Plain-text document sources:
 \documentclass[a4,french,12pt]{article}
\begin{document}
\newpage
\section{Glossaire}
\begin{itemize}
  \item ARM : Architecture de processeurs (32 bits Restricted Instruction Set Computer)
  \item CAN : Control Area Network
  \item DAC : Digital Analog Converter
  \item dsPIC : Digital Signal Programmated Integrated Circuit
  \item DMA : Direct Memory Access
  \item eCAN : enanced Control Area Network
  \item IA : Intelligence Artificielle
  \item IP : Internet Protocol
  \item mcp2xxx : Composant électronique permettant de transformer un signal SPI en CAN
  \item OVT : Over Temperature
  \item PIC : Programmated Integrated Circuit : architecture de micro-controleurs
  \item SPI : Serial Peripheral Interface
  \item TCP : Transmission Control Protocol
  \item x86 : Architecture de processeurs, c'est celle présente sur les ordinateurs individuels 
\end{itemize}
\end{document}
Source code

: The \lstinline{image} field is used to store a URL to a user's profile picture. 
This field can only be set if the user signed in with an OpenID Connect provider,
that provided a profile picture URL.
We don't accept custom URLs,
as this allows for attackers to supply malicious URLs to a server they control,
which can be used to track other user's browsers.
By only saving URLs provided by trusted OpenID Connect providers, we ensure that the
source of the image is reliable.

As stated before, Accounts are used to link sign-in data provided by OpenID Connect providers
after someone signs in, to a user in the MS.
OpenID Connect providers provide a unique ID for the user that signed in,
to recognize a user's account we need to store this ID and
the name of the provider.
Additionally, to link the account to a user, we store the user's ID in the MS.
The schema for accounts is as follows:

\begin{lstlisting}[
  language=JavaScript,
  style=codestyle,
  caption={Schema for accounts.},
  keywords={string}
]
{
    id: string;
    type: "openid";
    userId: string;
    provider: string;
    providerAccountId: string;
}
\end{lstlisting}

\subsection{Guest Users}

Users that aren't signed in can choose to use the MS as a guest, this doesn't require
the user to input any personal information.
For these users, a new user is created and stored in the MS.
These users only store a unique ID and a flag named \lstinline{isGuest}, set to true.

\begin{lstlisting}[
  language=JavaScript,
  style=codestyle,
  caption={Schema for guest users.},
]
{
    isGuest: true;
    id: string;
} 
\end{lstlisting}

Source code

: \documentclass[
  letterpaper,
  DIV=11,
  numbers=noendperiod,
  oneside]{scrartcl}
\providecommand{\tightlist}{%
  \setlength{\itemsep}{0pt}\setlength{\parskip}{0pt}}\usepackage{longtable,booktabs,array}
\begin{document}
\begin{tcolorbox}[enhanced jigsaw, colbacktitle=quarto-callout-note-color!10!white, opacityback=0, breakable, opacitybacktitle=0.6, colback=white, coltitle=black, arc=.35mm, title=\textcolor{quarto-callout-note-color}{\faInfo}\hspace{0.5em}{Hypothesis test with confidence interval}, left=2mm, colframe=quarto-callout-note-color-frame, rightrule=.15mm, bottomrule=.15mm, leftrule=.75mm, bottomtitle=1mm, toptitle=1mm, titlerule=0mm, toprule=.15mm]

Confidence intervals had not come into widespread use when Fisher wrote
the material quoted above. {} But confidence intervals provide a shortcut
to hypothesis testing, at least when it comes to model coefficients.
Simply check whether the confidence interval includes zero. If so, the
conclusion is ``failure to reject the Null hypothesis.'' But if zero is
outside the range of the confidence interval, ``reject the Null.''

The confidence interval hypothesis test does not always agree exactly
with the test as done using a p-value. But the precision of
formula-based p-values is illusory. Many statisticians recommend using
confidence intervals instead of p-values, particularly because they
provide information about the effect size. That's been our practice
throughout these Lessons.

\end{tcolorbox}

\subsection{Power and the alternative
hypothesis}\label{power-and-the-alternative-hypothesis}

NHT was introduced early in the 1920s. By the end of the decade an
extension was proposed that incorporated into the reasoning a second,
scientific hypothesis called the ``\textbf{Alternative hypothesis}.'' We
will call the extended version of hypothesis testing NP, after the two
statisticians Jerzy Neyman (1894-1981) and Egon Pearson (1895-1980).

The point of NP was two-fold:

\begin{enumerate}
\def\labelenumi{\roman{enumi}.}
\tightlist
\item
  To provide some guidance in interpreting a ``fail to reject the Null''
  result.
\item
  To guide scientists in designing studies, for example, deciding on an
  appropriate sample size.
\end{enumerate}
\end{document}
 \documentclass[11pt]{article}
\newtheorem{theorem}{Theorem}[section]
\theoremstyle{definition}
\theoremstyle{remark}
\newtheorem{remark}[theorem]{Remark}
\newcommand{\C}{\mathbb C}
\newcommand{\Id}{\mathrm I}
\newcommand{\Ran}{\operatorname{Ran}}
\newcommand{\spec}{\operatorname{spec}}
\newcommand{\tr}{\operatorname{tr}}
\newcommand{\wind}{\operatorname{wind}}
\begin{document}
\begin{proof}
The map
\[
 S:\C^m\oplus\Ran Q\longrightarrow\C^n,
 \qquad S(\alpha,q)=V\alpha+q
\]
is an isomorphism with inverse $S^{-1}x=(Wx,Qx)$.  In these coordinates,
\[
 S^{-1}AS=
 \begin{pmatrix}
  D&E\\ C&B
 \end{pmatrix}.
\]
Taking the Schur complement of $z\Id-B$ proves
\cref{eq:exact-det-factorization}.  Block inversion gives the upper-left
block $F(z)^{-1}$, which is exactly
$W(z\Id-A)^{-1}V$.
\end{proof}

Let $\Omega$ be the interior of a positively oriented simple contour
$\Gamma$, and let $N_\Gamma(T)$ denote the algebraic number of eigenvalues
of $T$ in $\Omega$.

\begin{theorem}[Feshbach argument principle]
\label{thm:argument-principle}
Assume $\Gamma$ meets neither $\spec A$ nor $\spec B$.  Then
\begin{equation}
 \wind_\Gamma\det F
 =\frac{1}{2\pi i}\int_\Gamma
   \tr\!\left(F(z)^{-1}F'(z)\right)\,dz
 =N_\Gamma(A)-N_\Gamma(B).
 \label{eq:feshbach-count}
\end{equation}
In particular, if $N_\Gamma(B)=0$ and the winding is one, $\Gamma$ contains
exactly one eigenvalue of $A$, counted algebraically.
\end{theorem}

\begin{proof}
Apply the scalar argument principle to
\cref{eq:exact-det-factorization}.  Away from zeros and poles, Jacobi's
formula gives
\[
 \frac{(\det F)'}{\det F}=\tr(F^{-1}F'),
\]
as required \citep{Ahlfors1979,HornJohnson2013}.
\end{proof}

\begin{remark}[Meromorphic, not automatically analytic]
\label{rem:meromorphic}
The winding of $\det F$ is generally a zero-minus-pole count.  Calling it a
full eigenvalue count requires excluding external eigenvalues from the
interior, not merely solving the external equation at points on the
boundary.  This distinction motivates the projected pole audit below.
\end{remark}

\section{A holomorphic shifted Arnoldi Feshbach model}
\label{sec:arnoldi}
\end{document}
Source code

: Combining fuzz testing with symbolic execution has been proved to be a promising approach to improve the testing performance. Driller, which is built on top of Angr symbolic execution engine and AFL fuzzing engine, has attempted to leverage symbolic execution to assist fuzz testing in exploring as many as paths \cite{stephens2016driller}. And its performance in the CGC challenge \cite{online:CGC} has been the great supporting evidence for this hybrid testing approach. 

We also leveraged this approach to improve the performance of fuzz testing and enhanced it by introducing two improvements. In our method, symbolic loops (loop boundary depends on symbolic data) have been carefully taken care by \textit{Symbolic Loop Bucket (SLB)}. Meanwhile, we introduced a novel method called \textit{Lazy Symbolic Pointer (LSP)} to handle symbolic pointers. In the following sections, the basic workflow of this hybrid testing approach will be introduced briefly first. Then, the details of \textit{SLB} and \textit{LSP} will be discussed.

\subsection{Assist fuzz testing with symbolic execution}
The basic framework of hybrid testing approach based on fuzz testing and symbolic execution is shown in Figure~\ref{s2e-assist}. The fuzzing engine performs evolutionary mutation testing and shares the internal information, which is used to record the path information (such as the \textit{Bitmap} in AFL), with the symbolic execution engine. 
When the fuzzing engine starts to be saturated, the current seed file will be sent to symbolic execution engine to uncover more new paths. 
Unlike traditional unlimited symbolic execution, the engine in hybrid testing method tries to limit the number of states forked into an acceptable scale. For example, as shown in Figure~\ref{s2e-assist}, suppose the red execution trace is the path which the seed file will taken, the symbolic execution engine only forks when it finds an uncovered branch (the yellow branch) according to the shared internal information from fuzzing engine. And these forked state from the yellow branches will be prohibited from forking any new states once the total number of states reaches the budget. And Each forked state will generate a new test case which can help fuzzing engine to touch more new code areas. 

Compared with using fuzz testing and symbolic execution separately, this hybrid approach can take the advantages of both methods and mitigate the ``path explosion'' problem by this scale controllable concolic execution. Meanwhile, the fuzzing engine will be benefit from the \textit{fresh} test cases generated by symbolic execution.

▶ TASK BRIEF: Your answer should consist solely of the lines above from the line with "and the alternative" to the line with "To guide scientists", both included, reproduced exactly.

▶ OUTPUT FOR THIS EXERCISE:
\subsection{Power and the alternative
hypothesis}\label{power-and-the-alternative-hypothesis}

NHT was introduced early in the 1920s. By the end of the decade an
extension was proposed that incorporated into the reasoning a second,
scientific hypothesis called the ``\textbf{Alternative hypothesis}.'' We
will call the extended version of hypothesis testing NP, after the two
statisticians Jerzy Neyman (1894-1981) and Egon Pearson (1895-1980).

The point of NP was two-fold:

\begin{enumerate}
\def\labelenumi{\roman{enumi}.}
\tightlist
\item
  To provide some guidance in interpreting a ``fail to reject the Null''
  result.
\item
  To guide scientists in designing studies, for example, deciding on an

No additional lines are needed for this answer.